Collected data:
---*---

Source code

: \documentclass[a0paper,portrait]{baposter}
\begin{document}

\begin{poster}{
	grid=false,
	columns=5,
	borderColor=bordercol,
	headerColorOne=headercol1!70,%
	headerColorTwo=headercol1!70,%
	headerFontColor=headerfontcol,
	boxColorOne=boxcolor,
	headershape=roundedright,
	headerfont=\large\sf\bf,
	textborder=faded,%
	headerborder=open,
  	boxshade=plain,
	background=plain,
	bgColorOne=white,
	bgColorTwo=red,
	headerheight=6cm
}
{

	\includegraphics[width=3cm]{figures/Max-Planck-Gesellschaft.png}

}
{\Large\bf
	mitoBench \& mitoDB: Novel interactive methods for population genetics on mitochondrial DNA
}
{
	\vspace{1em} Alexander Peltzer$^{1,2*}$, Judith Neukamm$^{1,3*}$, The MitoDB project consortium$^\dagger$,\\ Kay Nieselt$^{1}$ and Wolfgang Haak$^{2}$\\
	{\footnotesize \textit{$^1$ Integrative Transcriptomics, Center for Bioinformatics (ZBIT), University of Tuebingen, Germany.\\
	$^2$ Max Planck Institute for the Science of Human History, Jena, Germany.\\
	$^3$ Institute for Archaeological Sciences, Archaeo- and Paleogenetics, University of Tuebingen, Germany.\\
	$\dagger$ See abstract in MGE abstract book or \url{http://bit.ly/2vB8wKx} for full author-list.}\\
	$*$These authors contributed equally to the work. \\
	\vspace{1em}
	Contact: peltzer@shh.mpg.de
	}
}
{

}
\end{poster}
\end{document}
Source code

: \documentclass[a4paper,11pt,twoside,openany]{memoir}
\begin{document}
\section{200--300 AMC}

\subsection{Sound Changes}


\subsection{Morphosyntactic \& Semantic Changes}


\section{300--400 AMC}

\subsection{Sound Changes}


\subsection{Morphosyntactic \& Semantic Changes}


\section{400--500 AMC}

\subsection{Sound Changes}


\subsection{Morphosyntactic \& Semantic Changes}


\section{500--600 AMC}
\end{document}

---*---

PROBLEM DESCRIPTION.
Would you be able to transcribe every line of the data exactly?

ANSWER BOX.
Source code

: \documentclass[a0paper,portrait]{baposter}
\begin{document}

\begin{poster}{
	grid=false,
	columns=5,
	borderColor=bordercol,
	headerColorOne=headercol1!70,%
	headerColorTwo=headercol1!70,%
	headerFontColor=headerfontcol,
	boxColorOne=boxcolor,
	headershape=roundedright,
	headerfont=\large\sf\bf,
	textborder=faded,%
	headerborder=open,
  	boxshade=plain,
	background=plain,
	bgColorOne=white,
	bgColorTwo=red,
	headerheight=6cm
}
{

	\includegraphics[width=3cm]{figures/Max-Planck-Gesellschaft.png}

}
{\Large\bf
	mitoBench \& mitoDB: Novel interactive methods for population genetics on mitochondrial DNA
}
{
	\vspace{1em} Alexander Peltzer$^{1,2*}$, Judith Neukamm$^{1,3*}$, The MitoDB project consortium$^\dagger$,\\ Kay Nieselt$^{1}$ and Wolfgang Haak$^{2}$\\
	{\footnotesize \textit{$^1$ Integrative Transcriptomics, Center for Bioinformatics (ZBIT), University of Tuebingen, Germany.\\
	$^2$ Max Planck Institute for the Science of Human History, Jena, Germany.\\
	$^3$ Institute for Archaeological Sciences, Archaeo- and Paleogenetics, University of Tuebingen, Germany.\\
	$\dagger$ See abstract in MGE abstract book or \url{http://bit.ly/2vB8wKx} for full author-list.}\\
	$*$These authors contributed equally to the work. \\
	\vspace{1em}
	Contact: peltzer@shh.mpg.de
	}
}
{

}
\end{poster}
\end{document}
Source code

: \documentclass[a4paper,11pt,twoside,openany]{memoir}
\begin{document}
\section{200--300 AMC}

\subsection{Sound Changes}


\subsection{Morphosyntactic \& Semantic Changes}


\section{300--400 AMC}

\subsection{Sound Changes}


\subsection{Morphosyntactic \& Semantic Changes}


\section{400--500 AMC}

\subsection{Sound Changes}


\subsection{Morphosyntactic \& Semantic Changes}


\section{500--600 AMC}
\end{document}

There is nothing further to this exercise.